Start of Block

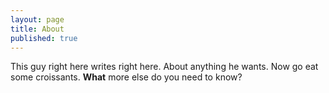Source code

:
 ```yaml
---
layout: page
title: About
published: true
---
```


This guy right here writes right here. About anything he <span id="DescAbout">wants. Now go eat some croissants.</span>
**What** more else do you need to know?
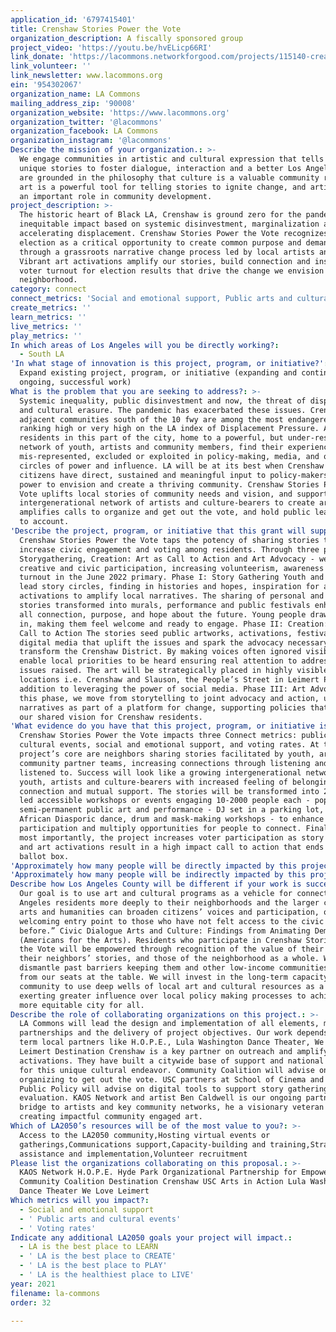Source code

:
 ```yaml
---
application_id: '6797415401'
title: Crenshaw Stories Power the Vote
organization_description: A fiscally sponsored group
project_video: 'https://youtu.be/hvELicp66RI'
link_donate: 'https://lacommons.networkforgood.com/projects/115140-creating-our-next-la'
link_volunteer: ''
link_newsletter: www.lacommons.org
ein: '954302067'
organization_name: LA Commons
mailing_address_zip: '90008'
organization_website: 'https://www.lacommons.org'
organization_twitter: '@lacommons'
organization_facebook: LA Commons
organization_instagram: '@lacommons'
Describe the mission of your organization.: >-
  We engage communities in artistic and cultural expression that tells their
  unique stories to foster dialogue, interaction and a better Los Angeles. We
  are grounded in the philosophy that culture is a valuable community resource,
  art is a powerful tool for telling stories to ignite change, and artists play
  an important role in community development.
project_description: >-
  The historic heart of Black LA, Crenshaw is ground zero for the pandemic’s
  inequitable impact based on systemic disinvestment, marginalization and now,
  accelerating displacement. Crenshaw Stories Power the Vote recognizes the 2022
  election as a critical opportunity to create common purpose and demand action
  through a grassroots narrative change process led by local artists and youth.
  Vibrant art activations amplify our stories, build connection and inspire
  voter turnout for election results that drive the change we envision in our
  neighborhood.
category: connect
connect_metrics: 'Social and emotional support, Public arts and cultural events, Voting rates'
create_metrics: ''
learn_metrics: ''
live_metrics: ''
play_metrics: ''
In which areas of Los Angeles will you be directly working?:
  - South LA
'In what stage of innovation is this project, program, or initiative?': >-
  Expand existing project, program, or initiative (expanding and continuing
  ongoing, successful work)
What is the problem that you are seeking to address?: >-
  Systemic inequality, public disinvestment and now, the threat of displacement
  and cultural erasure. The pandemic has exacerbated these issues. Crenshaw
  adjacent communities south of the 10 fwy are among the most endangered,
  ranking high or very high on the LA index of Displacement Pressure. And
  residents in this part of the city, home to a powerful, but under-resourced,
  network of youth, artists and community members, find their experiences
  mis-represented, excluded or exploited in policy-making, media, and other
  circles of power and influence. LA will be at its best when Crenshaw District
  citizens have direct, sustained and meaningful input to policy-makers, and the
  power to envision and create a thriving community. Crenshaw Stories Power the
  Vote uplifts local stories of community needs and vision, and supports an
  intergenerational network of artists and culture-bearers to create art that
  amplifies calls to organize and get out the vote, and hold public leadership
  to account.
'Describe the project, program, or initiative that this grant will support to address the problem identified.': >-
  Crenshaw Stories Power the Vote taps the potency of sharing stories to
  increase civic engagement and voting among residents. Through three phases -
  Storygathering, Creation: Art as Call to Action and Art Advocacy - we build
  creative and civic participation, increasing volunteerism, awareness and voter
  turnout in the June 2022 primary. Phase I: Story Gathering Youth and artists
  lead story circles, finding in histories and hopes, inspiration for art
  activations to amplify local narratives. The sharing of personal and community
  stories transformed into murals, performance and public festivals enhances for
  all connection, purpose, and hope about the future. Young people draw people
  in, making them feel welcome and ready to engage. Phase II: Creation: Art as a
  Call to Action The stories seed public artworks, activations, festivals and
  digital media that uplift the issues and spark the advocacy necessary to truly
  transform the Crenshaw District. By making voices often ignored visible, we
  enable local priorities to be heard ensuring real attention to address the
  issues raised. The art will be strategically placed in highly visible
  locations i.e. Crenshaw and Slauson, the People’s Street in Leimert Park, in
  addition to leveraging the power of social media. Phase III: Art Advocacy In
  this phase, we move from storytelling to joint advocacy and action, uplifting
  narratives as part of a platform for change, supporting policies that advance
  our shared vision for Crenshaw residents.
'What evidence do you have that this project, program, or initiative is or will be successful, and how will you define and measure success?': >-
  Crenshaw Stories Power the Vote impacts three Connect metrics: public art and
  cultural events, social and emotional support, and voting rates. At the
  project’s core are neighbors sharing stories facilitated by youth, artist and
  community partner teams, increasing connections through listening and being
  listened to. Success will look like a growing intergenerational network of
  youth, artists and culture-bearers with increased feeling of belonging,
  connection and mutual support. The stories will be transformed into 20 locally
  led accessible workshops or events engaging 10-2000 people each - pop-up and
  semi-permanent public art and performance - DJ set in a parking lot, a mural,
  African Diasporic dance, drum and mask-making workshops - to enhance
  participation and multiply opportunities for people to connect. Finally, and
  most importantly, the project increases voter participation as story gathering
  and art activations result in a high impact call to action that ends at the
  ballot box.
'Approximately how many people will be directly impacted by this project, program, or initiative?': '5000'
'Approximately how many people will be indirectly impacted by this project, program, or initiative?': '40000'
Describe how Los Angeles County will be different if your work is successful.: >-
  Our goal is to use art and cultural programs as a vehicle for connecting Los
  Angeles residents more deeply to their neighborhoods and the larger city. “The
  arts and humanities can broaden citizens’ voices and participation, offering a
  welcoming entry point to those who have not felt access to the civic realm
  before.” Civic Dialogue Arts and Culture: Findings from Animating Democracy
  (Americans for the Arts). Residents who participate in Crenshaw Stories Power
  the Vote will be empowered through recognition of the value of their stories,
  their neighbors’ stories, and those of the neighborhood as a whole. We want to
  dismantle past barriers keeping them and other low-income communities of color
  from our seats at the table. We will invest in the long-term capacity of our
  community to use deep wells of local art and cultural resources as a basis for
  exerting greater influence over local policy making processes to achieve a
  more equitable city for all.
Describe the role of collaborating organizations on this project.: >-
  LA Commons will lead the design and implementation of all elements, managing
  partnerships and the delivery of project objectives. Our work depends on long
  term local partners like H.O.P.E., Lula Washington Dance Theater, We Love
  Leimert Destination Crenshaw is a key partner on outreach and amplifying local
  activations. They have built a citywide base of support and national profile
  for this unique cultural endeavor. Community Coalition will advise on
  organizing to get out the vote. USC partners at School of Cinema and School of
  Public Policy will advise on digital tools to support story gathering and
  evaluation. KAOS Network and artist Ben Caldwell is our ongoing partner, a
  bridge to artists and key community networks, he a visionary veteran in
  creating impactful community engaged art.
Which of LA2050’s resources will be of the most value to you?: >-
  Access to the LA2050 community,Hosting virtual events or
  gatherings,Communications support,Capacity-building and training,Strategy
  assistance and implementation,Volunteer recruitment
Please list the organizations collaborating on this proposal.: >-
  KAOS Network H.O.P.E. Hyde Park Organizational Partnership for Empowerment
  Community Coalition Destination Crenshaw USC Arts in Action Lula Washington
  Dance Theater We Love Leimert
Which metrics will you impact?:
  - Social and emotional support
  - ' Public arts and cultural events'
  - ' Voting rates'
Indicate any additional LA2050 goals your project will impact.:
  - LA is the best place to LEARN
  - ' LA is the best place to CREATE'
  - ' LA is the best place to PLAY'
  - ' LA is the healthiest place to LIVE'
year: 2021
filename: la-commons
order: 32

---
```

End of Block
Start of Block

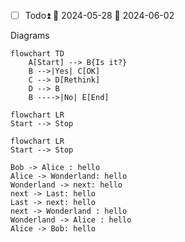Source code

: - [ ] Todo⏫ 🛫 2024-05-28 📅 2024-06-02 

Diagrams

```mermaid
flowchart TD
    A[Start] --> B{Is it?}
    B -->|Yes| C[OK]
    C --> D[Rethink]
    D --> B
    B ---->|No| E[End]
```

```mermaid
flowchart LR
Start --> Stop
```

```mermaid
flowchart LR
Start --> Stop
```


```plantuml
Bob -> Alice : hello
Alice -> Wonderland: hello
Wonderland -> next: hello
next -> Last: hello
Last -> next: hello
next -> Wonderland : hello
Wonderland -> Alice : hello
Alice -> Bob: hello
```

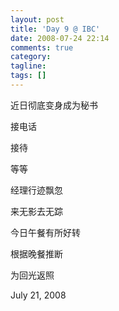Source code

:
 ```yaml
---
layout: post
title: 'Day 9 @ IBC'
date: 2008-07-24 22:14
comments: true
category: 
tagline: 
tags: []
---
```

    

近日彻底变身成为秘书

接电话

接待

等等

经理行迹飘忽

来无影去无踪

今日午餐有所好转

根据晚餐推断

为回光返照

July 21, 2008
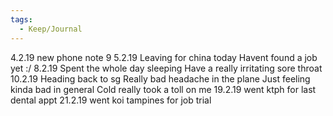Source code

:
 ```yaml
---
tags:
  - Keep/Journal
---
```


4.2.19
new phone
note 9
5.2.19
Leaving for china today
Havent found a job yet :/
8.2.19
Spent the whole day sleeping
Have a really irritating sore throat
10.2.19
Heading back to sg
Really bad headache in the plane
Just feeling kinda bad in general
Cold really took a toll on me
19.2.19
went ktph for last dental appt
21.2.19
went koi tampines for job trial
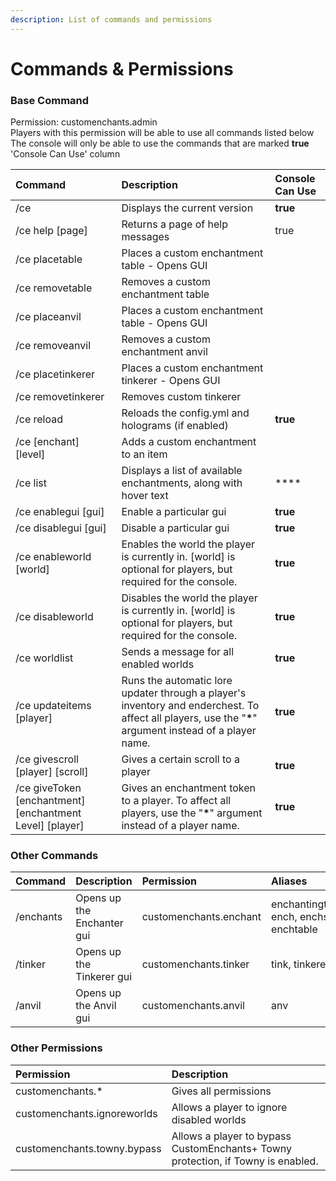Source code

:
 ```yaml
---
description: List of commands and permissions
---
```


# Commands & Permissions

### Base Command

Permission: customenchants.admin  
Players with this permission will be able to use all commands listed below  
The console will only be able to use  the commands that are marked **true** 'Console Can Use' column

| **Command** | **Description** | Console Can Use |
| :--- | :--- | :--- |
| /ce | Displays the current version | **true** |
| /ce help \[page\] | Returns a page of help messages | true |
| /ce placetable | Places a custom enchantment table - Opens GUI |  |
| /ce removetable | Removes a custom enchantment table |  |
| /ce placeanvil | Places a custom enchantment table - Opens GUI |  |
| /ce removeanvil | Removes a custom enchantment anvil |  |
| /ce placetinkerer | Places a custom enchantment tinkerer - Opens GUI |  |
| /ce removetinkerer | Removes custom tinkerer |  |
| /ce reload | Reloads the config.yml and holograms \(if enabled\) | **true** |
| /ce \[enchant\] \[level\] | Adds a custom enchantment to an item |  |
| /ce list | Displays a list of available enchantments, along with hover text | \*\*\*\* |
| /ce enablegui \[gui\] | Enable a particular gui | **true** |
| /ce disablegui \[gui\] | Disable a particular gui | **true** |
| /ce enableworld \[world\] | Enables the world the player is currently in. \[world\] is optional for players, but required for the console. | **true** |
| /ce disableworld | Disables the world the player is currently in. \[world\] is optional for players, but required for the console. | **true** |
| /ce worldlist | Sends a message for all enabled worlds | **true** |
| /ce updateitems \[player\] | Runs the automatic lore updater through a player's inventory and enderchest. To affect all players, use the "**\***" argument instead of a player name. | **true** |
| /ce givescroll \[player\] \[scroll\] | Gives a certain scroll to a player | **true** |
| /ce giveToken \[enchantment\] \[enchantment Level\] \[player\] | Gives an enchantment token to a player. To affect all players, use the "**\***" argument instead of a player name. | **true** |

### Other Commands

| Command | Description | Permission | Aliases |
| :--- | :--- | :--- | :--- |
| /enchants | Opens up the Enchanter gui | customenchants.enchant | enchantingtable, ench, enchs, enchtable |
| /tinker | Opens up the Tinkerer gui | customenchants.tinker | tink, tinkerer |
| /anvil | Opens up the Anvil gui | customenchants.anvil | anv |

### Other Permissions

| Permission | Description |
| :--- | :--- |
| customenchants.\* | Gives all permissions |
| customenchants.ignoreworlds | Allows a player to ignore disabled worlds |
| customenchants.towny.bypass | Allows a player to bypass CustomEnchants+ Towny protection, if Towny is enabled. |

End of Block

What is needed: Gather up every line in the data above that contains the word "organizations", copying each one.

Response:
Describe the role of collaborating organizations on this project.: >-
Please list the organizations collaborating on this proposal.: >-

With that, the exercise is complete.